Литмир - Электронная Библиотека
Содержание  
A
A

Глава 56

Из дневника адъютанта Гитлера Николауса фон Белова:

«Лично я все эти недели, с 19 ноября до конца декабря, следил за ходом событий, связанных со Сталинградом, с крайней озабоченностью. Первое мое впечатление, еще на Оберзальцберге, – это катастрофа.

В начале ноября я накоротке побывал на Донском участке фронта и получил там такие сведения о состоянии войск, которые едва ли позволяли рассчитывать на длительный успех.
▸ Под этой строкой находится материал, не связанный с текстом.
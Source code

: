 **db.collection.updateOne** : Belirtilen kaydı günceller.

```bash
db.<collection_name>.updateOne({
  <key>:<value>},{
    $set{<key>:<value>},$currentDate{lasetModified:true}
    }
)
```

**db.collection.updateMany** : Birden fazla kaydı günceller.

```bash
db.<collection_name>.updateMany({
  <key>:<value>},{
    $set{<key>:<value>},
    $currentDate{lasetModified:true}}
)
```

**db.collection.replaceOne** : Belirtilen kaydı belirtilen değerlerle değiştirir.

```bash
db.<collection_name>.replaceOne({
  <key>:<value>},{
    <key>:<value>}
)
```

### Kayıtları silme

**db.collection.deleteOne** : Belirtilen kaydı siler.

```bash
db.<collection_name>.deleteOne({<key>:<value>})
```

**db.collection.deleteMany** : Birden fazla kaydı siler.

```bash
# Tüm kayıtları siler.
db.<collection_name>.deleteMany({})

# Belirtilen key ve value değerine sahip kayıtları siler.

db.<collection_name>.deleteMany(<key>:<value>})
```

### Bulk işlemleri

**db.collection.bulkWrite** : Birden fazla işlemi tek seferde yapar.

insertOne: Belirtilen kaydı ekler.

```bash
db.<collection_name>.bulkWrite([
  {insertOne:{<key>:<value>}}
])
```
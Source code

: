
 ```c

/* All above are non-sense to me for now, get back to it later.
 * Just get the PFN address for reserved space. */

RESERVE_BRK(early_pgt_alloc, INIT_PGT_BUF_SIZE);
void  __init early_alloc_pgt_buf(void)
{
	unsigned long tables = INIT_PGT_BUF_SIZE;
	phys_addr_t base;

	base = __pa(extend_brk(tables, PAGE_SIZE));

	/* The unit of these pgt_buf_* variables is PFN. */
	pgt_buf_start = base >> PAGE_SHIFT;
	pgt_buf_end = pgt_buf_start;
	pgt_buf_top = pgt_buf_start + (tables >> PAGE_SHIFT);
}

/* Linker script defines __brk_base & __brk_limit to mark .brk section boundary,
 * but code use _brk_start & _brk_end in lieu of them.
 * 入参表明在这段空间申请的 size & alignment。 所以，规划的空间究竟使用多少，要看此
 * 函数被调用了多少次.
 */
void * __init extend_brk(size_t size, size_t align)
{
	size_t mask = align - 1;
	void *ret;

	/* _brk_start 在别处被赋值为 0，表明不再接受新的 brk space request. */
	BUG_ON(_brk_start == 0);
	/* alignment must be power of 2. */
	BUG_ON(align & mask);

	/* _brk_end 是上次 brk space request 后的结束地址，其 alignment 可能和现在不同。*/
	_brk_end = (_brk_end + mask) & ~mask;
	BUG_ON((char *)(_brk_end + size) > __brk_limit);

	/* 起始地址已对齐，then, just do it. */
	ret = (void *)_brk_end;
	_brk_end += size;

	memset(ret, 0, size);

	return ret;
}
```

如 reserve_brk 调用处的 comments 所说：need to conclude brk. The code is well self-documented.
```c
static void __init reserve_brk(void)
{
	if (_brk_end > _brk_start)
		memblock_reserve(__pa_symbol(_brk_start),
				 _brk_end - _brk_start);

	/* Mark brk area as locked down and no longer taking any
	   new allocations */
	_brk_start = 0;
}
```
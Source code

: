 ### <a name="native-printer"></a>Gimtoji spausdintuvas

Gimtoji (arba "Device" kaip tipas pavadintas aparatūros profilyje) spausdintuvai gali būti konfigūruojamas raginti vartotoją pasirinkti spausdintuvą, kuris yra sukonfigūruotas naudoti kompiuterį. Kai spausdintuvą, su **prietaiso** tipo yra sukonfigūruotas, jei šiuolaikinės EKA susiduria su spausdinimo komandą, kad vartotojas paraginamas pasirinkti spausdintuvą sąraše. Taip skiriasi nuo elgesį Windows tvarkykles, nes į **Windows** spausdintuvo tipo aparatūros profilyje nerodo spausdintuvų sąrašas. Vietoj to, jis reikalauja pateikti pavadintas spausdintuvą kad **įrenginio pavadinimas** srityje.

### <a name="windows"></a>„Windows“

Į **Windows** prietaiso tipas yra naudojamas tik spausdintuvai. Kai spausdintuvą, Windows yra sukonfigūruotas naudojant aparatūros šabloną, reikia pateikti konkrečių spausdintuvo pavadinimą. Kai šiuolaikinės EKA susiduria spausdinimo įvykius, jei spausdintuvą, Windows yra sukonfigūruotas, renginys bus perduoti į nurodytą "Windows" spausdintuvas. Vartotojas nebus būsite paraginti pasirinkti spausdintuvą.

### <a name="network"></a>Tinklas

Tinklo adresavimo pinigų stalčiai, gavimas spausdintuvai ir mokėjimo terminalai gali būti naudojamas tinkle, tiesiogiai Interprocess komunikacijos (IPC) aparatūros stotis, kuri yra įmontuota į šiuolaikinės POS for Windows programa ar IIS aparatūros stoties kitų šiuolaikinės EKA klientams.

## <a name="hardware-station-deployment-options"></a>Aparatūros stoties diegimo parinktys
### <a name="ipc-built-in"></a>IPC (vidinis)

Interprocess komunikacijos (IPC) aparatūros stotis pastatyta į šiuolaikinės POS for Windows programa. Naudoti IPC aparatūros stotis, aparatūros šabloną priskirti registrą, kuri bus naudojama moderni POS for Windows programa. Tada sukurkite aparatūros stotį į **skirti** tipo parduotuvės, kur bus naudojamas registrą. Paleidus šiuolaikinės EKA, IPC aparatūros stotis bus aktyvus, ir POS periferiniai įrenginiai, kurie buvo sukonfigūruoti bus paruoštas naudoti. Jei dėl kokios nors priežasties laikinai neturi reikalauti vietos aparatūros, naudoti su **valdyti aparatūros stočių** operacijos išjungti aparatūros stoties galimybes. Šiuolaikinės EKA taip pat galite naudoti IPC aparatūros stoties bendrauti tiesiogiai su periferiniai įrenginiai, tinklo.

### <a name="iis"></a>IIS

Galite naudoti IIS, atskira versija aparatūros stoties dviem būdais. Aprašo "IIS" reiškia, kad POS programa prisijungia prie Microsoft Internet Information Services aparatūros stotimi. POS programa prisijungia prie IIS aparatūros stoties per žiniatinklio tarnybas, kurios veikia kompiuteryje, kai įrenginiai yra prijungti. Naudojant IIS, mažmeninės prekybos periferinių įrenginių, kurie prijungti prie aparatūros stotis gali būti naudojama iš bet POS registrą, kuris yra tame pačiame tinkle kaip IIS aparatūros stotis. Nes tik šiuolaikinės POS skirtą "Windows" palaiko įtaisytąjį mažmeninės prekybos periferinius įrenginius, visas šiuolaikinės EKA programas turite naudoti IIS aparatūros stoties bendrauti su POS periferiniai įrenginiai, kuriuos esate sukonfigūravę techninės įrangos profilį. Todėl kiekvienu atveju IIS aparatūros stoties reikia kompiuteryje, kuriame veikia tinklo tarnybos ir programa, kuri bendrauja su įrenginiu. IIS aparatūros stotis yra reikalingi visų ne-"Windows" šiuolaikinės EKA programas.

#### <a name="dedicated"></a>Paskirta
Когда я осведомлялся у офицеров, к примеру, о численном составе их частей, они, в принципе, отвечали в позитивном духе, но потом добавляли такое, от чего можно было прийти в полное смятение. В частях в среднем теперь не имелось и половины штатного состава, командиры с этим уже как-то примирились.

Поскольку в течение декабря русские постоянно наращивали свои силы, я просто не мог поверить в то, что наши войска ввиду своей слабости смогли бы оказать им крепкое сопротивление. Германское войско за шесть месяцев с июня 1942 года, сражаясь без какого-либо подкрепления, исчерпало теперь свои силы. Вот почему в декабре 1942 года я никаких перспектив успешных оборонительных боев здесь не видел.

Позиции 6-й армии в Сталинграде не могли быть сданы, ибо никоим образом не приходилось рассчитывать на то, что ей еще удастся пробиться к линии фронта наших войск. В конце декабря 1942 года я видел задачу этой армии в том, чтобы как можно дольше сковывать русские силы, дабы они не подвергли дополнительной угрозе наш фронт. Но вызволить ее из Сталинграда и спасти было уже невозможно.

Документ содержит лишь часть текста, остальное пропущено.